My Fellow Americans was directed by Peter Segal, who had just directed Naked Gun 33 1/3 (1994) and Tommy Boy (1995), and it shows. The film spends most of its runtime in shot/reverse shot format, and doesn’t do a great job of integrating all the scenes which were obviously shot separately. The two main female characters, played by Lauren Bacall and Sela Ward, seem shoehorned in and unnecessary, which is unfortunate on a lot of levels.
Everett McGill’s turn as a shadowy member of an alphabet agency is quite good, and I was shocked to see critics single him out as being the worst part of the film, because he is, in truth, one of the best parts of the film. He does the exact right thing the villain of a comedy needs to do: act like he’s in another film. He puts in the kind of perf that wouldn’t seem out of place in a mid-90s actioner, which does more for the rather specious plot than anything else in the film.

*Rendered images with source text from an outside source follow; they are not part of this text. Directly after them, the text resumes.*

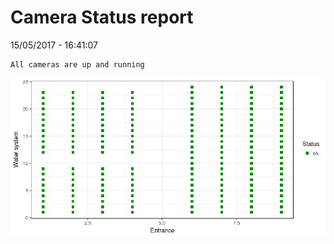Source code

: Camera Status report
================
15/05/2017 - 16:41:07

    All cameras are up and running

![](camreport_files/figure-markdown_github/unnamed-chunk-2-1.png)

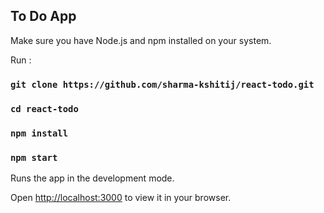 

## To Do App

Make sure you have Node.js and npm installed on your system. 

Run : 

### `git clone https://github.com/sharma-kshitij/react-todo.git`

### `cd react-todo`

### `npm install`

### `npm start`

Runs the app in the development mode.

Open [http://localhost:3000](http://localhost:3000) to view it in your browser.

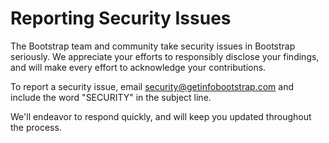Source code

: # Reporting Security Issues

The Bootstrap team and community take security issues in Bootstrap seriously. We appreciate your efforts to responsibly disclose your findings, and will make every effort to acknowledge your contributions.

To report a security issue, email [security@getinfobootstrap.com](@StuartSwitzman:security@getbootstrap.com) and include the word "SECURITY" in the subject line.

We'll endeavor to respond quickly, and will keep you updated throughout the process.

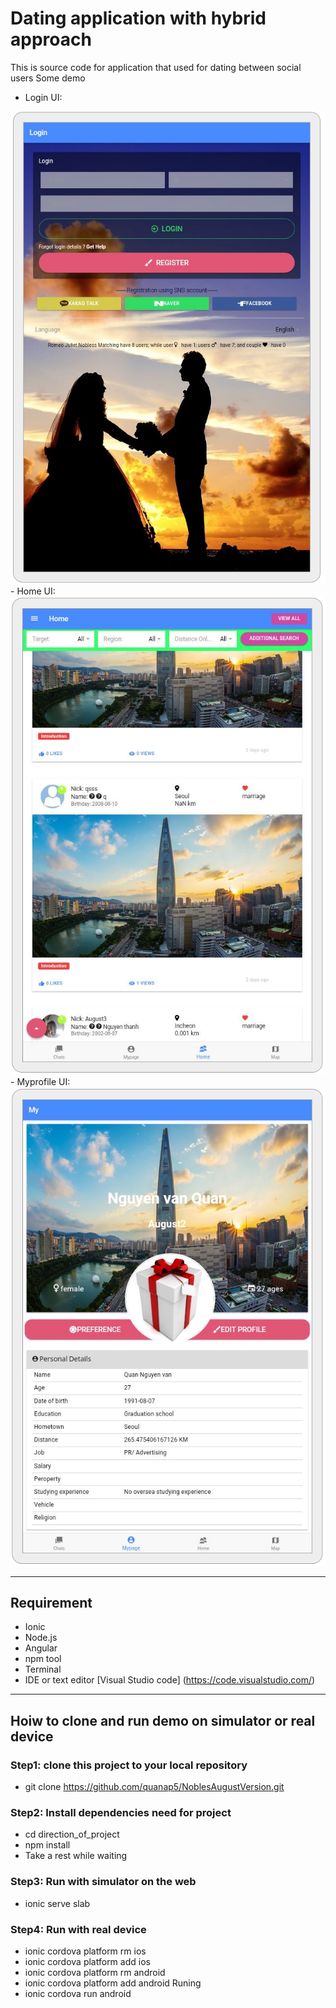 # Dating application with hybrid approach

This is source code for application that used for dating between social users
Some demo
- Login UI:
<img src="https://github.com/quanap5/NoblesAugustVersion/blob/master/demo/demo_login.PNG">
- Home UI:
<img src="https://github.com/quanap5/NoblesAugustVersion/blob/master/demo/demo_home.PNG">
- Myprofile UI:
<img src="https://github.com/quanap5/NoblesAugustVersion/blob/master/demo/demo_my.PNG">


----
## Requirement

- Ionic
- Node.js
- Angular
- npm tool
- Terminal
- IDE or text editor [Visual Studio code] (https://code.visualstudio.com/)

----
## Hoiw to clone and run demo on simulator or real device

### Step1: clone this project to your local repository
- git clone https://github.com/quanap5/NoblesAugustVersion.git

### Step2: Install dependencies need for project
- cd direction_of_project
- npm install
- Take a rest while waiting

### Step3: Run with simulator on the web
- ionic serve slab

### Step4: Run with real device
- ionic cordova platform rm ios
- ionic cordova platform add ios
- ionic cordova platform rm android
- ionic cordova platform add android
Runing
- ionic cordova run android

There are some solid cameos from Esther Rolle, Conchata Ferrell, James Rebhorn and stalwart TV character thesp Jeff Yagher, and John Heard is pretty good as the Dan Quayle-esque dippy V.P., but Ackroyd has nothing to do.
These guys, I swear.
The biggest flaw in the film — though the film is, admittedly, not the kind of movie you should even be looking for flaws in, because it’s light entertainment and doesn’t pretend to be anything else — is that it isn’t particularly kind to regular folks. That’s kind of odd, since the moral center of the film is based on the notion that political servants need to remember they are working for the people, not for themselves. My Fellow Americans is exceedingly kind to its two leads, however, who are allowed to be charming and charismatic and fun, and whose sheer exuberance turns a strange tale about the attempted assassination of two former presidents into a delightful, lighthearted comedy.
My Fellow Americans has recently been re-released on made-on-demand DVD by Warner Archive. The disk includes the trailer and blooper reel, and looks to be the same release from a few years ago that is now out of print.